Opinion
22-30644
01-25-2023
Chapter 13
ORDER GRANTING IN PART AND DENYING IN PART ATTORNEY FEE OF DEBTOR COUNSEL (DOC. 1)
GUY R. HUMPHREY UNITED STATES BANKRUPTCY JUDGE
This order concerns the reasonableness and necessity of the requested attorney fee of Andrew Zeigler, counsel to the Chapter 13 debtor Glen D. Combs, Jr., of $4,350. See Disclosure of Compensation of Attorney for Debtor and Application for Allowance of Fees in Chapter 13 Case (doc. 1). The requested $4,350 fee is the current maximum "no-look fee" provided by the United States Bankruptcy Court for the Southern District of Ohio. Local Bankruptcy Rule ("LBR") 2016-1(b)(2)(A), as amended by General Order 50-1 (effective for cases filed on or after February 24, 2021).
The court addressed the same issue initially in In re Spurlock, 642 B.R. 269 (Bankr. S.D. Ohio 2022) and subsequently entered orders based upon oral decisions in the following cases: In re Niedenthal 21-32148 (Doc. 42); In re Sizemore 22-30068 (Doc. 62); In re Dudley 22-30156 (Doc. 59); In re Buchholz 22-30584 (Doc. 37. See also Doc. 42 (denying motion under Federal Rule of Civil Procedure 9023)).
As stated in this court's scheduling orders (docs. 23, 28):
This case appears to primarily address a secured vehicle claim and generally lacks other typical Chapter 13 issues including, but not limited to, mortgage loan claims,
land contracts, significant tax issues, secured claim arrearages, small business income, or unusual special plan provisions. For this reason, the requested maximum no-look fee appears excessive or unreasonable in light of the comparatively limited issues and complexity presented by the circumstances in this case. See In re Spurlock, [642 B.R. 269 (Bankr. S.D. Ohio 2022)].
The court set this matter for an evidentiary hearing, which was held on December 8, 2022 (Doc. 28). See also Transcript (doc. 36). Mr. Zeigler represented himself in defending his attorney fee and was the only witness who testified. The court admitted Exhibits A, B, C, E and H at the hearing and took under advisement whether Exhibits D, F, and G could be admitted. The court has concluded that these remaining exhibits may also be admitted. The court also considered the legal arguments of Mr. Zeigler, both in his pre-hearing memorandum (Doc. 31) and at the hearing. The Chapter 13 Trustee, John Jansing, and his counsel attended the hearing but did not take a position with respect to the matter.
The court raised whether the debtor counsel could act his own expert witness pursuant to Federal Rule of Evidence 702. Based on counsel's undergraduate degree in Statistics from Carnegie Mellon University, the court finds that the debtor competent to be an expert witness for these limited purposes. The court also considered whether the summaries, Exhibits D, F, and G, included evidence that was not admissible. See F.R.E. 1006 (Summaries to Prove Content). Mr.

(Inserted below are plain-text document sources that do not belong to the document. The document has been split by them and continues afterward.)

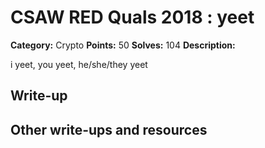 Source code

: 
# CSAW RED Quals 2018 : yeet

**Category:** Crypto
**Points:** 50
**Solves:** 104
**Description:**

i yeet, you yeet, he/she/they yeet

## Write-up

## Other write-ups and resources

Zeigler argued that the court could take judicial notice of certain information contained within those summaries. The court agrees that it can take judicial notice of publicly available data such as the consumer price index for legal services. Tuttle v. Educ. Credit Mgmt. Corp. (In re Tuttle), 600 B.R. 783, 806 (Bankr. E.D. Wis. 2019). Although the court could have required Mr. Zeigler to provide the underlying data, the court determines that the Bureau of Labor Statistics figures it reviewed are materially similar to what Mr. Zeigler described. See generally F.R.E. 705 (Disclosing the Facts or Data Underlying an Expert's Opinion). See https://beta.bls.gov/dataViewer/view/timeseries/CUSR0000SEGD01 (last viewed Jan. 23, 2023).
The burden of proof lies with counsel to show his fees are reasonable, but the court is required to calculate the appropriate lodestar amount. In re Boddy, 950 F.2d 334, 338 (6th Cir. 1991). The court considered all relevant factors, including those enumerated in 11 U.S.C. § 330(a)(3).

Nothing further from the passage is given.